Entries taken from a collection
◆ ◆ ◆ ◆

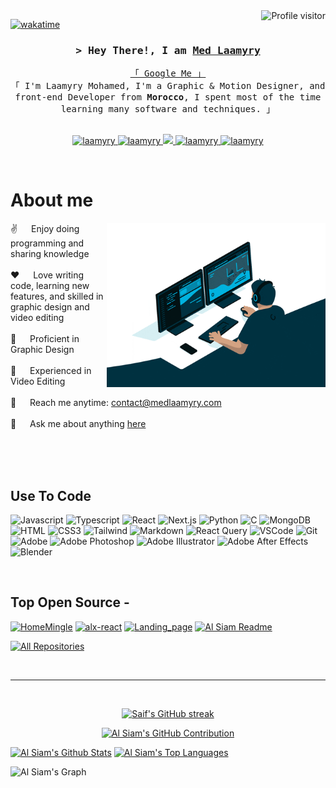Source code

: <a href="https://komarev.com/ghpvc/?username=laamyry">
  <img align="right" src="https://komarev.com/ghpvc/?username=laamyry&label=Visitors&color=0e75b6&style=flat" alt="Profile visitor" />
</a>

[![wakatime](https://wakatime.com/badge/user/eebb3dd8-d9b2-40de-9b88-6fd6cac99dbc.svg)](https://wakatime.com/@eebb3dd8-d9b2-40de-9b88-6fd6cac99dbc)

<!-- Intro  -->
<h3 align="center">
        <samp>&gt; Hey There!, I am
                <b><a target="_blank" href="https://laamyry.com">Med Laamyry</a></b>
        </samp>
</h3>

<p align="center"> 
  <samp>
    <a href="https://www.google.com/search?q=med+laamyry">「 Google Me 」</a>
    <br>
    「 I'm Laamyry Mohamed, I'm a Graphic & Motion Designer, and front-end Developer from <b>Morocco</b>, I spent most of the time learning many software and techniques. 」
    <br>
    <br>
  </samp>
</p>

<p align="center">
 <a href="https://medlaamyry.com" target="blank">
  <img src="https://img.shields.io/badge/Website-DC143C?style=for-the-badge&logo=medium&logoColor=white" alt="laamyry" />
 </a>
 <a href="https://linkedin.com/in/medlaamyry" target="_blank">
  <img src="https://img.shields.io/badge/LinkedIn-0077B5?style=for-the-badge&logo=linkedin&logoColor=white" alt="laamyry"/>
 </a>
 <!-- <a href="https://dev.to/laamyry" target="_blank">
  <img src="https://img.shields.io/badge/dev.to-0A0A0A?style=for-the-badge&logo=dev.to&logoColor=white" alt="laamyry" />
 </a> -->
 <a href="https://twitter.com/medlaamyry" target="_blank">
  <img src="https://img.shields.io/badge/Twitter-1DA1F2?style=for-the-badge&logo=twitter&logoColor=white" />
 </a>
 <a href="https://instagram.com/medlaamyry" target="_blank">
  <img src="https://img.shields.io/badge/Instagram-fe4164?style=for-the-badge&logo=instagram&logoColor=white" alt="laamyry" />
 </a> 
 <a href="https://facebook.com/medlaamyry" target="_blank">
  <img src="https://img.shields.io/badge/Facebook-20BEFF?&style=for-the-badge&logo=facebook&logoColor=white" alt="laamyry"  />
  </a> 
</p>
<br />

<!-- About Section -->

# About me

<p>
<img align="right" width="350" src="./programmer.gif" alt="Coding gif" />

✌️ &emsp; Enjoy doing programming and sharing knowledge <br/><br/>
❤️ &emsp; Love writing code, learning new features, and skilled in graphic design and video editing<br/><br/>
🎨 &emsp; Proficient in Graphic Design<br/><br/>
🎥 &emsp; Experienced in Video Editing<br/><br/>
📧 &emsp; Reach me anytime: contact@medlaamyry.com<br/><br/>
💬 &emsp; Ask me about anything [here](https://github.com/laamyry/laamyry/issues)

</p>

<br/>
<br/>
<br/>

## Use To Code

![Javascript](https://img.shields.io/badge/Javascript-F0DB4F?style=for-the-badge&labelColor=black&logo=javascript&logoColor=F0DB4F)
![Typescript](https://img.shields.io/badge/Typescript-007acc?style=for-the-badge&labelColor=black&logo=typescript&logoColor=007acc)
![React](https://img.shields.io/badge/-React-61DBFB?style=for-the-badge&labelColor=black&logo=react&logoColor=61DBFB)
![Next.js](https://img.shields.io/badge/next.js-000000?style=for-the-badge&logo=nextdotjs&logoColor=white)
![Python](https://img.shields.io/badge/python-3670A0?style=for-the-badge&logo=python&logoColor=ffdd54)
![C](https://img.shields.io/badge/c-%2300599C.svg?style=for-the-badge&logo=c&logoColor=white)
![MongoDB](https://img.shields.io/badge/MongoDB-4EA94B?style=for-the-badge&logo=mongodb&logoColor=white)
![HTML](https://img.shields.io/badge/HTML5-E34F26?style=for-the-badge&logo=html5&logoColor=white)
![CSS3](https://img.shields.io/badge/CSS3-1572B6?style=for-the-badge&logo=css3&logoColor=white)
![Tailwind](https://img.shields.io/badge/Tailwind_CSS-092749?style=for-the-badge&logo=tailwindcss&logoColor=06B6D4&labelColor=000000)
![Markdown](https://img.shields.io/badge/Markdown-000000?style=for-the-badge&logo=markdown&logoColor=white)
![React Query](https://img.shields.io/badge/-React_Query-FF4154?style=for-the-badge&logo=react%20query&logoColor=white)
![VSCode](https://img.shields.io/badge/Visual_Studio-0078d7?style=for-the-badge&logo=visual%20studio&logoColor=white)
![Git](https://img.shields.io/badge/Git-F05032?style=for-the-badge&logo=git&logoColor=white)
![Adobe](https://img.shields.io/badge/adobe-%23FF0000.svg?style=for-the-badge&logo=adobe&logoColor=white)
![Adobe Photoshop](https://img.shields.io/badge/adobe%20photoshop-%2331A8FF.svg?style=for-the-badge&logo=adobe%20photoshop&logoColor=white)
![Adobe Illustrator](https://img.shields.io/badge/adobe%20illustrator-%23FF9A00.svg?style=for-the-badge&logo=adobe%20illustrator&logoColor=white)
![Adobe After Effects](https://img.shields.io/badge/Adobe%20After%20Effects-9999FF.svg?style=for-the-badge&logo=Adobe%20After%20Effects&logoColor=white)
![Blender](https://img.shields.io/badge/blender-%23F5792A.svg?style=for-the-badge&logo=blender&logoColor=white)

<br/>

## Top Open Source -

[![HomeMingle](https://github-readme-stats.vercel.app/api/pin/?username=laamyry&repo=HomeMingle&border_color=7F3FBF&bg_color=0D1117&title_color=C9D1D9&text_color=8B949E&icon_color=7F3FBF)](https://github.com/laamyry/HomeMingle)
[![alx-react](https://github-readme-stats.vercel.app/api/pin/?username=laamyry&repo=alx-react&border_color=7F3FBF&bg_color=0D1117&title_color=C9D1D9&text_color=8B949E&icon_color=7F3FBF)](https://github.com/laamyry/alx-react)
[![Landing_page](https://github-readme-stats.vercel.app/api/pin/?username=laamyry&repo=Landing_page&border_color=7F3FBF&bg_color=0D1117&title_color=C9D1D9&text_color=8B949E&icon_color=7F3FBF)](https://github.com/laamyry/web-projects)
[![Al Siam Readme](https://github-readme-stats.vercel.app/api/pin/?username=laamyry&repo=laamyry&border_color=7F3FBF&bg_color=0D1117&title_color=C9D1D9&text_color=8B949E&icon_color=7F3FBF)](https://github.com/laamyry/laamyry)

<p align="left">
  <a href="https://github.com/laamyry?tab=repositories" target="_blank"><img alt="All Repositories" title="All Repositories" src="https://img.shields.io/badge/-All%20Repos-2962FF?style=for-the-badge&logo=koding&logoColor=white"/></a>
</p>

<br/>
<hr/>
<br/>

<p align="center">
  <a href="https://github.com/laamyry">
    <img src="https://github-readme-streak-stats.herokuapp.com/?user=laamyry&theme=radical&border=7F3FBF&background=0D1117" alt="Saif's GitHub streak"/>
  </a>
</p>

<p align="center">
  <a href="https://github.com/laamyry">
    <img src="https://github-profile-summary-cards.vercel.app/api/cards/profile-details?username=laamyry&theme=radical" alt="Al Siam's GitHub Contribution"/>
  </a>
</p>

<a> 
    <a href="https://github.com/laamyry"><img alt="Al Siam's Github Stats" src="https://denvercoder1-github-readme-stats.vercel.app/api?username=laamyry&show_icons=true&count_private=true&theme=react&border_color=7F3FBF&bg_color=0D1117&title_color=F85D7F&icon_color=F8D866" height="192px" width="49.5%"/></a>
  <a href="https://github.com/laamyry"><img alt="Al Siam's Top Languages" src="https://denvercoder1-github-readme-stats.vercel.app/api/top-langs/?username=laamyry&langs_count=8&layout=compact&theme=react&border_color=7F3FBF&bg_color=0D1117&title_color=F85D7F&icon_color=F8D866" height="192px" width="49.5%"/></a>
  <br/>
</a>

![Al Siam's Graph](https://github-readme-activity-graph.vercel.app/graph?username=laamyry&custom_title=Al%20Siam's%20GitHub%20Activity%20Graph&bg_color=0D1117&color=7F3FBF&line=7F3FBF&point=7F3FBF&area_color=FFFFFF&title_color=FFFFFF&area=true)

◆ ◆ ◆ ◆

• _PROBLEM TO WORK ON_: Extract every line of the records above that contains the word "instagram".

• _OUTPUT OF THE EXERCISE_:
 <a href="https://instagram.com/medlaamyry" target="_blank">
  <img src="https://img.shields.io/badge/Instagram-fe4164?style=for-the-badge&logo=instagram&logoColor=white" alt="laamyry" />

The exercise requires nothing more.